**Problem to solve:** Across these entries, work out how many lines carry the string "verwendet", and give only that number.

**Input for this task:**
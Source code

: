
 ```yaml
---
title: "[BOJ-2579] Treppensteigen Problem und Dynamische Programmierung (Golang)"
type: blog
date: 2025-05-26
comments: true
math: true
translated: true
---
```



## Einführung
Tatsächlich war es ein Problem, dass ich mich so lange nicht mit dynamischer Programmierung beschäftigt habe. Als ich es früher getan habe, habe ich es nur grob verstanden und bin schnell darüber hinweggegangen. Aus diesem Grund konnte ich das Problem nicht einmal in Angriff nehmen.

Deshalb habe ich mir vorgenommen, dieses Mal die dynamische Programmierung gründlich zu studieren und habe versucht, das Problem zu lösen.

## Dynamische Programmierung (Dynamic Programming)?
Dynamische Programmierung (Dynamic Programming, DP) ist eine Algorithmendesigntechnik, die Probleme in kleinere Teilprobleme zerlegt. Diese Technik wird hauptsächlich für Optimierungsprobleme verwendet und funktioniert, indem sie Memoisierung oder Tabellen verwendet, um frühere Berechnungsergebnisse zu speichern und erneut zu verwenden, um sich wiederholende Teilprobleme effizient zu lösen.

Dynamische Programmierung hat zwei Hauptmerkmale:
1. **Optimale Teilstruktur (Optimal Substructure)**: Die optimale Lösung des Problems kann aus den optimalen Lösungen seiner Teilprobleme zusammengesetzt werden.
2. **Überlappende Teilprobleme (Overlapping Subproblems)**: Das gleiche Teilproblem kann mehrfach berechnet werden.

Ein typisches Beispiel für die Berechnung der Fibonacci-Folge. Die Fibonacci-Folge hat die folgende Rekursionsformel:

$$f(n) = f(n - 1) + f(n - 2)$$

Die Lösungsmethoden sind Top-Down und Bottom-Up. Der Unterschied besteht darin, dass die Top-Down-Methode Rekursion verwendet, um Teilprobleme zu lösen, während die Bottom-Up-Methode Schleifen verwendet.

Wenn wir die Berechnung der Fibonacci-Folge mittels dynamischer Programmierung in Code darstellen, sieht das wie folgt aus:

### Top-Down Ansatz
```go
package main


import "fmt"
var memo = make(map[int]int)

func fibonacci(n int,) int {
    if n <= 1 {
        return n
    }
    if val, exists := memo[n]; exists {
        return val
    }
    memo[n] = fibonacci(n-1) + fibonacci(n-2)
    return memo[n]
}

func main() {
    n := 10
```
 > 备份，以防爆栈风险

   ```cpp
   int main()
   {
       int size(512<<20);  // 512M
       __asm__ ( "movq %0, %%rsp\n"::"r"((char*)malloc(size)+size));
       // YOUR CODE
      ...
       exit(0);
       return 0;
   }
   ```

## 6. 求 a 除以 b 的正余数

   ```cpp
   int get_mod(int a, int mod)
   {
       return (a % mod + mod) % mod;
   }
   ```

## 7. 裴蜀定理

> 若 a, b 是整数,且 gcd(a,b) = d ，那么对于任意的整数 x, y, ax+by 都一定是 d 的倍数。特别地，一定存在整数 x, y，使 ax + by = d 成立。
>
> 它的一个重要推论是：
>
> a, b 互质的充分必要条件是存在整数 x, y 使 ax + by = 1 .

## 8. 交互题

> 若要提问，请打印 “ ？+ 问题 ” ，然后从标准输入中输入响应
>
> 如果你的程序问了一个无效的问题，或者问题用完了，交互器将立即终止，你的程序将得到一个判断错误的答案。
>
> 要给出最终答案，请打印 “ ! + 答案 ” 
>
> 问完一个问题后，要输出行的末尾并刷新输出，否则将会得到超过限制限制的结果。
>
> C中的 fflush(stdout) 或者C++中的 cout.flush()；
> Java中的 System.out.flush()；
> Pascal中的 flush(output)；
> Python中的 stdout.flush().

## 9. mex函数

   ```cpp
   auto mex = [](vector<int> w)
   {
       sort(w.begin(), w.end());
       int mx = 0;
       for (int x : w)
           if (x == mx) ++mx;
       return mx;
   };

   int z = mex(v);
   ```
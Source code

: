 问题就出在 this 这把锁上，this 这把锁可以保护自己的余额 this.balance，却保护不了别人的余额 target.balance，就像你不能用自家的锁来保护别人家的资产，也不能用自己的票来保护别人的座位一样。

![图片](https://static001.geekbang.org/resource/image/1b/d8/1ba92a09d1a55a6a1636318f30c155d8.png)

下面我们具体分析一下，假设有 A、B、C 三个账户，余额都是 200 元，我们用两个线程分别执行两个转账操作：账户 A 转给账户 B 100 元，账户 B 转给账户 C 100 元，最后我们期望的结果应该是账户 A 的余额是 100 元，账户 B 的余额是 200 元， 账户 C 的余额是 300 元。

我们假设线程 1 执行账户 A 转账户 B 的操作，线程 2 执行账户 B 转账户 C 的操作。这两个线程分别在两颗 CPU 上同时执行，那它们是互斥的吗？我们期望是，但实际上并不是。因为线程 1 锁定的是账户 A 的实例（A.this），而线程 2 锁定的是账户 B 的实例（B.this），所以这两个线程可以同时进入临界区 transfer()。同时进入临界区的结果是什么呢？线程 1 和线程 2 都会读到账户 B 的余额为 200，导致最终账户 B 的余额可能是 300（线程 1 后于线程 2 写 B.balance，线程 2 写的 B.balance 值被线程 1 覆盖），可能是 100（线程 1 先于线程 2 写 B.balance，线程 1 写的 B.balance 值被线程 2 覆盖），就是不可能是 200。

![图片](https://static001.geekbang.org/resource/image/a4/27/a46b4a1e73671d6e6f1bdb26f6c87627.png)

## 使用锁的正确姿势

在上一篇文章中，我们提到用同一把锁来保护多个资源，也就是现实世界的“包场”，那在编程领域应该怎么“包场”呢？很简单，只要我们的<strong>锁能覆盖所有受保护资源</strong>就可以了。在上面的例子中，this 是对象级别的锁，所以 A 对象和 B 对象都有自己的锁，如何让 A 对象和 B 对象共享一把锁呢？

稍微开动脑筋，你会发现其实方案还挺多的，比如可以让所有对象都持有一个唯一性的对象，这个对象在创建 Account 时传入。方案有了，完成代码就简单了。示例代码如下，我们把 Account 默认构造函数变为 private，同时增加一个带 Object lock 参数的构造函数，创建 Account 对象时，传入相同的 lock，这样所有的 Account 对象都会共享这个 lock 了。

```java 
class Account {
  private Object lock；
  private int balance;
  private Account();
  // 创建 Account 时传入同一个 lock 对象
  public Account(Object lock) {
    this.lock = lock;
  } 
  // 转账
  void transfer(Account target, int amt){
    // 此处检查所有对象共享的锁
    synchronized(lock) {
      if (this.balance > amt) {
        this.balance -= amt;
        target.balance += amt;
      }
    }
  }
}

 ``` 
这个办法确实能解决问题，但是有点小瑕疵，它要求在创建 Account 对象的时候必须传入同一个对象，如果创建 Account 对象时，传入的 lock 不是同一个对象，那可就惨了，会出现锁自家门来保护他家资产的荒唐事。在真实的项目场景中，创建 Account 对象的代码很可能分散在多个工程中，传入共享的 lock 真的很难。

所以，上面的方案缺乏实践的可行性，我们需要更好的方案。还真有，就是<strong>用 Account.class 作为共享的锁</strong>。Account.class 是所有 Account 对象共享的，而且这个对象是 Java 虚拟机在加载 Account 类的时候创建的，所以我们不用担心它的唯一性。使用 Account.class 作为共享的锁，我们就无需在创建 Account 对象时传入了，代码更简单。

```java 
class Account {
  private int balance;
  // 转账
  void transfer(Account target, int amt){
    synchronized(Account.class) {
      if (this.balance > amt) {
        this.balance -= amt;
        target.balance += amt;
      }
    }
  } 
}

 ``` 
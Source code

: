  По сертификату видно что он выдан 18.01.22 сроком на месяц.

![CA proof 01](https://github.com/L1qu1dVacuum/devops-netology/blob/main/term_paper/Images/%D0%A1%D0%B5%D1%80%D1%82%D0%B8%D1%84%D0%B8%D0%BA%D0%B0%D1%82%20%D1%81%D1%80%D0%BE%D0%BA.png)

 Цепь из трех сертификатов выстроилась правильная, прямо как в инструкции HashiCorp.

**Task output:** 2